Determinism, Cache, and Cache Invalidation
Caching is extensively used in modern software because it boosts system efficiency by storing transient data to make later retrievals easier. Reading data from the cache is faster than recomputing results or reading from a slower underlying storage layer. System performance improves when more requests are served from the cache.
In blockchain, a new transaction must undergo several verifications before it becomes final and immutable on the public ledger. Utilizing cache efficiently can improve the verification performance and accelerate system throughput.
This blog post is a small discussion on cache in the context of blockchains. I will explain why the cache is limited in Ethereum, how Nervos CKB use cache to achieve greater performance in transaction verification, and how to handle the cache invalidation challenge in a the recent hard fork of Nervos CKB.
For Transaction Execution Results in Ethereum, Cache Works?
Although caching is useful in speeding up data retrieval, it is valuable only under specific circumstances.
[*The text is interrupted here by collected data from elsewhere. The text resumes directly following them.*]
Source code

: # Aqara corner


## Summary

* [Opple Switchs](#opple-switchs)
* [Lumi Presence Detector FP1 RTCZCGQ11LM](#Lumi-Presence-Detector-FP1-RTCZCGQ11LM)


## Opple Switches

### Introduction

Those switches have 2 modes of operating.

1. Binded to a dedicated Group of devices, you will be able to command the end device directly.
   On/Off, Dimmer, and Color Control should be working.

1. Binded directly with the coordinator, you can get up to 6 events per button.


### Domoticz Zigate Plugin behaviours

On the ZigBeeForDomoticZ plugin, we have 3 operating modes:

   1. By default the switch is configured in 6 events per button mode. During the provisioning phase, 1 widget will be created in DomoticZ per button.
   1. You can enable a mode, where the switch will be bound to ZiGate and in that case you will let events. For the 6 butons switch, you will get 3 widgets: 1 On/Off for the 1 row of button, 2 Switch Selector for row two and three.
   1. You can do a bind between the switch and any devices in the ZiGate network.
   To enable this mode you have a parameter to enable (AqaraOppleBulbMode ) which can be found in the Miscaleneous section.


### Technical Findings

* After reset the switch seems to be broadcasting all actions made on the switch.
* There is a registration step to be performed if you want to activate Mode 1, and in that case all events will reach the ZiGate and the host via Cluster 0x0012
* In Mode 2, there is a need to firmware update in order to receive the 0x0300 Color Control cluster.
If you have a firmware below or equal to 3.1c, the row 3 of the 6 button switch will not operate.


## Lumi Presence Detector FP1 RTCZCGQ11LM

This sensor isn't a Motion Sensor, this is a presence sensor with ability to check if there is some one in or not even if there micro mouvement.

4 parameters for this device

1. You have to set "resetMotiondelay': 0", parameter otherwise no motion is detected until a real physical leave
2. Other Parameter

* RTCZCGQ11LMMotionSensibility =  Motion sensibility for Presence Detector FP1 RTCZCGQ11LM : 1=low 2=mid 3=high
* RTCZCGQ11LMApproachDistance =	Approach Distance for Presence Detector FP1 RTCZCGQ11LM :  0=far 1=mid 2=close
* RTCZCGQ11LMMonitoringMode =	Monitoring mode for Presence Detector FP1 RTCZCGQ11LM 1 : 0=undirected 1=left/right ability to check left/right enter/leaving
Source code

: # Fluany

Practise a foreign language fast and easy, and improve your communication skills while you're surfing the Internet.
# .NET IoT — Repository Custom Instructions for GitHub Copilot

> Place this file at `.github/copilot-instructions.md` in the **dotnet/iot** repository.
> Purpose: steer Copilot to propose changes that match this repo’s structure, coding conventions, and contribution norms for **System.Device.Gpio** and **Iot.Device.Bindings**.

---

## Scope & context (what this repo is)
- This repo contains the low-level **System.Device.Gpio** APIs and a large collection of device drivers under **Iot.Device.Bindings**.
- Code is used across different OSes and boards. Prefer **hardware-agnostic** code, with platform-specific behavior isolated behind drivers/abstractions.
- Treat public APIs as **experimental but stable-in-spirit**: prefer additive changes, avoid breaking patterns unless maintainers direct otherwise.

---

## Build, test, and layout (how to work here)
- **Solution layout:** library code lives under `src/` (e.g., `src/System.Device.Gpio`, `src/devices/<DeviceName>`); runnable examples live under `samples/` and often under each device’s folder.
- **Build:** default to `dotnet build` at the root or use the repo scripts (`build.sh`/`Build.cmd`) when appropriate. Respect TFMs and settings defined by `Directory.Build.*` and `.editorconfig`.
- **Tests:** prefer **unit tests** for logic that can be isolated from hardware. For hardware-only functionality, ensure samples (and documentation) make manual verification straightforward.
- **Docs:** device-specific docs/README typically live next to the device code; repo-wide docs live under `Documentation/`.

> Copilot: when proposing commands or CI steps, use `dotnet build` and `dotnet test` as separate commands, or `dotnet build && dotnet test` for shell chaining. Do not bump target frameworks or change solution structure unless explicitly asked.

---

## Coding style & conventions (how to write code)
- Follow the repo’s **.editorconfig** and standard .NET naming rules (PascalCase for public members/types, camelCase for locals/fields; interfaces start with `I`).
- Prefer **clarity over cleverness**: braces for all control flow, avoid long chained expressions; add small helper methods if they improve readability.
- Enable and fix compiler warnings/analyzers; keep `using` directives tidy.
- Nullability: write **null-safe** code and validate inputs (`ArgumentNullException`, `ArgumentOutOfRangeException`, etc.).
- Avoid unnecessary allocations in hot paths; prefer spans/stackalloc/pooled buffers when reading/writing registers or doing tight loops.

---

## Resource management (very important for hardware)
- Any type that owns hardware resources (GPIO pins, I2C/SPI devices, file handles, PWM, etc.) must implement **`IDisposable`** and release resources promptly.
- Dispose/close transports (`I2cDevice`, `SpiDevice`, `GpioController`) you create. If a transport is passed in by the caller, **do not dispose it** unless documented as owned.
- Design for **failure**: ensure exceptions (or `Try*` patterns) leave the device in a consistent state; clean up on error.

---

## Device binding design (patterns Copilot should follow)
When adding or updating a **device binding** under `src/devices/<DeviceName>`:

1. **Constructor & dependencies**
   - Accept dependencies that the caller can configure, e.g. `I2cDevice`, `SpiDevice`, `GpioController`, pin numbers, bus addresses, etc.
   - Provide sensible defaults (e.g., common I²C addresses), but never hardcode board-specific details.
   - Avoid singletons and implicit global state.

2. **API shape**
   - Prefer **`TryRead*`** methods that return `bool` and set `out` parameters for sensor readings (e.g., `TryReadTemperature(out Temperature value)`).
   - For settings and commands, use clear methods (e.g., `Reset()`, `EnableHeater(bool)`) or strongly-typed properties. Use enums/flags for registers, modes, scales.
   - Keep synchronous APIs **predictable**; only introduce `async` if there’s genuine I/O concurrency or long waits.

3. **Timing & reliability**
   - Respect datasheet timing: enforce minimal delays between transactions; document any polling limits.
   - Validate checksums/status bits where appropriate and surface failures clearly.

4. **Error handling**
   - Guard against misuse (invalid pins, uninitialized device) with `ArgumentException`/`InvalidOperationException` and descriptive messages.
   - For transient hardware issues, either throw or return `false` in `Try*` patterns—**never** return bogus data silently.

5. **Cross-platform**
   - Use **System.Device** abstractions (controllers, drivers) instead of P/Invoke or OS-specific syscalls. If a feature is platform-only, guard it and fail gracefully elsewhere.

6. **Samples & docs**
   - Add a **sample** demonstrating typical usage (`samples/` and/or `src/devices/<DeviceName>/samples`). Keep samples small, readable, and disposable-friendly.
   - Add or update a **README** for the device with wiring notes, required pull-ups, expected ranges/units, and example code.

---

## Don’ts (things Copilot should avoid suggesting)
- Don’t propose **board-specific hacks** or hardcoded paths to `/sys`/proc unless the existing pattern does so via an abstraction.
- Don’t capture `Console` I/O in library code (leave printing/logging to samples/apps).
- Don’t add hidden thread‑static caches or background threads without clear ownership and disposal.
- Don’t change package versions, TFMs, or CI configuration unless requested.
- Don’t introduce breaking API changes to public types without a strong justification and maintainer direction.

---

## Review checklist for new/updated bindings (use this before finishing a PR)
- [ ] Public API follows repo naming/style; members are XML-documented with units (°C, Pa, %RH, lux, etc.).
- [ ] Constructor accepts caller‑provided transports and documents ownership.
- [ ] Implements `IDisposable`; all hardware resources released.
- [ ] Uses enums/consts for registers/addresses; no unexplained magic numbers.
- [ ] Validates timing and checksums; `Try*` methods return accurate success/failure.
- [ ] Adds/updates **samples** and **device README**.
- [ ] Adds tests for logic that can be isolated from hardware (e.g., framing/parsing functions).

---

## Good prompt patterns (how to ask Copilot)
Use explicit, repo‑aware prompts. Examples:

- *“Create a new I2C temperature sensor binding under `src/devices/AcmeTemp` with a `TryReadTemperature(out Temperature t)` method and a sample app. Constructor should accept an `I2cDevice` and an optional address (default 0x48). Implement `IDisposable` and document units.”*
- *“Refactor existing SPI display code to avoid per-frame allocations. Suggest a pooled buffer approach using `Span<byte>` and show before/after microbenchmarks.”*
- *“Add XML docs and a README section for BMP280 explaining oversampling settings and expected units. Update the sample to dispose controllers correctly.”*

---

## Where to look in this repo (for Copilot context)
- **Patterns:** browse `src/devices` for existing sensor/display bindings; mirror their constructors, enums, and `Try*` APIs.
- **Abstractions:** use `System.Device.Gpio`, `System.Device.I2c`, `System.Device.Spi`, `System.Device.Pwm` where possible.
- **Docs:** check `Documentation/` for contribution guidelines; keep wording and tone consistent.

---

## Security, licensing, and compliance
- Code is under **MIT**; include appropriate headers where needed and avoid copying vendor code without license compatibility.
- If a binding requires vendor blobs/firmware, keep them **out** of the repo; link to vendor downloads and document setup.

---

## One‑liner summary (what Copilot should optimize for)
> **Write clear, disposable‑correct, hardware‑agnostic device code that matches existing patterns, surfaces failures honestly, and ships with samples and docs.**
We usually use two measurements to determine whether a cache can be beneficial: cache hit and cache miss. A cache hit occurs when the requested data can be found in a cache, while a cache miss occurs when it cannot. If the data in a cache never or rarely hits, caching is of little value. For example, if the result of a function changes every time the function runs, such a function is unsuitable for caching.
Ethereum, for instance, requires several verifications until the transactions are finally accepted on-chain or rejected as invalid. As soon as a transaction is submitted, it must go through at least the following verification stages:
- When a transaction reaches a node from a remote source (network) or a local source (RPC, i.e., Remote Procedure Call), it will be executed locally and submitted to the mempool, where several pending transactions are temporarily stored;
- After the transaction is packaged into a block, the block will be verified, where the transaction is re-executed;
- In the case of the transaction being held in the mempool while a new block invokes a state change on the blockchain, the transaction will be re-executed to avoid any possible conflicts with the latest on-chain transactions. Upon successful re-execution, it will be returned to the mempool and reorganized into another block; otherwise, it will be rejected.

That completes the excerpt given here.